Алан напился и хотел, чтоб Захра это понимала.

— Это будет история для Мустафы.

— Мило. Мне записывать?

— Не понадобится. Запомнишь суть.

— Постараюсь.

— Короче. Мы с отцом несколько раз ходили в походы.

— Ага. Опять походы.

— Это не про походы. Слушай, пожалуйста.

— Я слушаю, слушаю.

Он подлил им обоим вина. Темно хоть глаз выколи, но его переполняли силы.

— Мне было лет десять или двенадцать. Как-то раз он повез меня в Нью-Хэмпшир. Приехали в какой-то национальный парк. Сплошной лес, без конца и края. Припарковались, вылезли, пошли. Часа четыре шли. За последние три часа ни души не встретили. От карты никакого проку. Раннее утро. Вышли на рассвете. Взяли снегоступы, надевали, если сугробы глубокие. Вымотались ужасно. Иногда останавливались — воды глотнуть, перекусить. Ели вяленую говядину какую-то, орехи. Потом опять вверх по склону. Около трех солнце стало садиться, мы остановились. Куда ни глянь — ни следа цивилизации. Я думал, мы будем спускаться обратно. Холодало, к ночи будет градусов десять-двадцать. А мы так оделись, что не согреешься.

— О чем он думал? Вы хоть палатки взяли? — ошеломленно спросила Захра.

— Я спросил. «Мы взяли палатку?» Думал, у него есть план. А он так себя повел, словно только сейчас сообразил, что вообще творится. Что мы не успеем вернуться дотемна, а ночью превратимся в ледышки. Не говоря уж о волках с медведями.

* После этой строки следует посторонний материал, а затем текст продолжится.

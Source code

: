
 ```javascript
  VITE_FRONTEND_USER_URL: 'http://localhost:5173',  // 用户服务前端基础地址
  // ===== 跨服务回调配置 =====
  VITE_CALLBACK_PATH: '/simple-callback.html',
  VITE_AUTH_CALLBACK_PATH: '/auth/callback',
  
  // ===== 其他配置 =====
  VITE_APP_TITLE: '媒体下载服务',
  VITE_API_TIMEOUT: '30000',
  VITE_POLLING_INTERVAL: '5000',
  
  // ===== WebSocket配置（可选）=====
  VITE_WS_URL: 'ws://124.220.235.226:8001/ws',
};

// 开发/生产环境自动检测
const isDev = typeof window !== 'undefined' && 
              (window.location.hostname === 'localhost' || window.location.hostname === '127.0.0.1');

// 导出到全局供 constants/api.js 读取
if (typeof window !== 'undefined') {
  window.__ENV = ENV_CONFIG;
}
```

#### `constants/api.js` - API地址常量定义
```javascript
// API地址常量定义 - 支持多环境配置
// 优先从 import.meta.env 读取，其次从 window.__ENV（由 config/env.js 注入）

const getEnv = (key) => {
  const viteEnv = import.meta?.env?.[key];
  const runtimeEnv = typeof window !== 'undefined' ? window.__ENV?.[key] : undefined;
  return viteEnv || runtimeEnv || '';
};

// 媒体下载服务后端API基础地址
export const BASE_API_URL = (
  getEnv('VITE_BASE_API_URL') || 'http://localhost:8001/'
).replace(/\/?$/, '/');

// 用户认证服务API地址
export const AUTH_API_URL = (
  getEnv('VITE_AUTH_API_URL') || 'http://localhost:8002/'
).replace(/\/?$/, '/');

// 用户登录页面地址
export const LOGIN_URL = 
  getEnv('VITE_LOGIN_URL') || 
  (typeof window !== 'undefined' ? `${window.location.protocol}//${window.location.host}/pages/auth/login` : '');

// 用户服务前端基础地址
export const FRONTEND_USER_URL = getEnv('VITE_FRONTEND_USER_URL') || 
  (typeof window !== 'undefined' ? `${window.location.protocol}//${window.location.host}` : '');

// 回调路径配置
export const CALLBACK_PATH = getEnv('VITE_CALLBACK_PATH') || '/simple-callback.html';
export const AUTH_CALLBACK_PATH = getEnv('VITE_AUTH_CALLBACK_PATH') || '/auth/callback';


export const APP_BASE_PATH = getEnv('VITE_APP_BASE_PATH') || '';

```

— Волки и медведи? — переспросила она. Явно не поверила.

— Ты уж мне поверь.

— Да у меня выбора нет.

— Ну и он говорит: «Что делать будем?» И тут я понимаю, что это экзамен. Глаза у него были такие — проверяли меня. Я вспомнил, чему учат бойскаутов, говорю: «Построим укрытие». А ему того и надо. Открывает рюкзак, достает топор и веревки. Хочет строить укрытие из бревен — обвязать их, как плоты обвязывают.

— Слов нет.

— Как думаешь, говорит, сколько у нас времени? В смысле, пока солнце не сядет и не похолодает. Часа два, говорю. Да, говорит, пожалуй. Тогда пора приступать.

— Сильный мужик, — сказала Захра.

— Любит изображать сильного. Ну, мы приступили. Рубили и вязали по очереди. Связали две стенки из двадцати, что ли, тонких березовых бревен. Потом расчистили в снегу квадрат двадцать на двадцать, собрали это все, довольно пристойный получился шалаш. Пол устелили сосновыми ветками.

— Уютненько.

— На удивление. Построили стену вокруг. Три фута, квадратом. Чтоб не задувало. И крышу снегом завалили, где-то на фут, чтоб теплее было.

— И не протекало?

— При десяти градусах не течет. И больше утепляться нечем.

— А спальники?

— Не было спальников.

— Да он рехнулся.

— Вполне вероятно. А потом спрашивает: «Что нам теперь нужно, сынок?» А я знал. Нам нужна была иголка с ниткой или клейкая лента, что-нибудь такое. Сказал ему, и он моток клейкой ленты достает.

— Зачем?

— Чтоб из одежды сделать спальник.

— Издеваешься?

— Вовсе нет. Разрезали куртки, склеили, получился большой широкий спальник. Спали в теплом белье.

— В одном спальнике.

— В одном спальнике. И должен сказать, когда легли, было очень тепло.

— А костра не было.

— Никакого костра. Только мы двое.

— А утром?

— Склеили обратно куртки, пошли домой.

— То есть вы что-то построили и спаслись. Ладно, я поняла. Но он же в процессе чуть вас обоих не угробил.

— Ну да, пожалуй, — сказал Алан и засмеялся.

— Смеяться-то можно? — спросила Захра.

— Можно.

— Хорошо. А то, по-моему, почти все это, — сказала она и рукой обмахнула кухню, и дом, и море за окном, и все Королевство, и весь мир, и небеса, — очень, очень грустно.